Top of Records
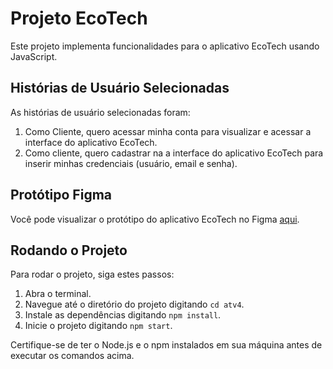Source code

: # Projeto EcoTech

Este projeto implementa funcionalidades para o aplicativo EcoTech usando JavaScript.

## Histórias de Usuário Selecionadas

As histórias de usuário selecionadas foram:

1. Como Cliente, quero acessar minha conta para visualizar e acessar a interface do aplicativo EcoTech.
2. Como cliente, quero cadastrar na a interface do aplicativo EcoTech para inserir minhas credenciais (usuário, email e senha).

## Protótipo Figma

Você pode visualizar o protótipo do aplicativo EcoTech no Figma [aqui](https://www.figma.com/proto/tD1BA9bxFUhPLkpOqfeESF/EcoTech?type=design&node-id=1-4&t=x12Yi99iTEDgcr7X-0&scaling=scale-down&page-id=0%3A1&starting-point-node-id=1%3A4&classId=643468c0-d115-4faa-9b9b-cf46cd74bb12&assignmentId=15d79062-816c-4e56-84b6-73535347120c&submissionId=75ac2725-0b30-d32c-e39c-f466a4ab59e3).

## Rodando o Projeto

Para rodar o projeto, siga estes passos:

1. Abra o terminal.
2. Navegue até o diretório do projeto digitando `cd atv4`.
3. Instale as dependências digitando `npm install`.
4. Inicie o projeto digitando `npm start`.

Certifique-se de ter o Node.js e o npm instalados em sua máquina antes de executar os comandos acima.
Bottom of Records
> _Task prompt_
Go through the listing above and find each line containing the string "visualizar"; copy those lines.

> _Task result_
1. Como Cliente, quero acessar minha conta para visualizar e acessar a interface do aplicativo EcoTech.
Você pode visualizar o protótipo do aplicativo EcoTech no Figma [aqui](https://www.figma.com/proto/tD1BA9bxFUhPLkpOqfeESF/EcoTech?type=design&node-id=1-4&t=x12Yi99iTEDgcr7X-0&scaling=scale-down&page-id=0%3A1&starting-point-node-id=1%3A4&classId=643468c0-d115-4faa-9b9b-cf46cd74bb12&assignmentId=15d79062-816c-4e56-84b6-73535347120c&submissionId=75ac2725-0b30-d32c-e39c-f466a4ab59e3).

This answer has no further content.